Task description
Copy out each line of the material below that holds the string "javascript".

Extracted data
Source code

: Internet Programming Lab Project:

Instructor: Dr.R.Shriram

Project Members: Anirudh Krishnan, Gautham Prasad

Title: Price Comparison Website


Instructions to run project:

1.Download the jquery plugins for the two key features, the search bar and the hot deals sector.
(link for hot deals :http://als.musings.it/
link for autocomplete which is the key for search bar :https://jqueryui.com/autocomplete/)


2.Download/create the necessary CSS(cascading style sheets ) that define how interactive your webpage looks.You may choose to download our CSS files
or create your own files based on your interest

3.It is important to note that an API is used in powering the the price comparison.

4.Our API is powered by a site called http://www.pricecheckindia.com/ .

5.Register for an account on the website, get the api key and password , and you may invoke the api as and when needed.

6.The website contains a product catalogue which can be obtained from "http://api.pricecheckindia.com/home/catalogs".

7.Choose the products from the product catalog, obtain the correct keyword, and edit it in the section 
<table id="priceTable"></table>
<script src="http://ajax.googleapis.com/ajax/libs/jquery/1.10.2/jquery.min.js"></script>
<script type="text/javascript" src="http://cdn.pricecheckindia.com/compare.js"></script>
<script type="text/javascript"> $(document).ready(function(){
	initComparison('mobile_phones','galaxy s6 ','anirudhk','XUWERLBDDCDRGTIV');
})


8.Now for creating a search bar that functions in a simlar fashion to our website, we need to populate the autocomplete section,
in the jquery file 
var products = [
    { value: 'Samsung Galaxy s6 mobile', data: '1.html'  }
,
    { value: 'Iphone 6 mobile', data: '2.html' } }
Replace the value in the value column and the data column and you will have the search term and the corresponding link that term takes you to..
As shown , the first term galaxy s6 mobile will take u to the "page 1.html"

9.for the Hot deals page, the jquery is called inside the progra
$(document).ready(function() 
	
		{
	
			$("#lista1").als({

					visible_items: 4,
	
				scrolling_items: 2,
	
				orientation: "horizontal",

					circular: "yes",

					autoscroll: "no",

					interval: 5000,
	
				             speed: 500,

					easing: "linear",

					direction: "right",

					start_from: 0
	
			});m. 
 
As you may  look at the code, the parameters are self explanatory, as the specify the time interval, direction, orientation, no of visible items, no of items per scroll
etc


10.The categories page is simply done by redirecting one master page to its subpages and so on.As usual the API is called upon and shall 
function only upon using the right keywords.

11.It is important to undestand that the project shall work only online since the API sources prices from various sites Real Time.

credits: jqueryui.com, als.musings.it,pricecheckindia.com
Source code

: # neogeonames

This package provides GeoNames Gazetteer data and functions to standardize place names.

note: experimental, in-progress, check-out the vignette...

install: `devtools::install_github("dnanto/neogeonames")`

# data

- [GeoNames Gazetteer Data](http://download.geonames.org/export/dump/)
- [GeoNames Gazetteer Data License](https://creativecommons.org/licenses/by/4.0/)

Response to this exercise
<script type="text/javascript" src="http://cdn.pricecheckindia.com/compare.js"></script>
<script type="text/javascript"> $(document).ready(function(){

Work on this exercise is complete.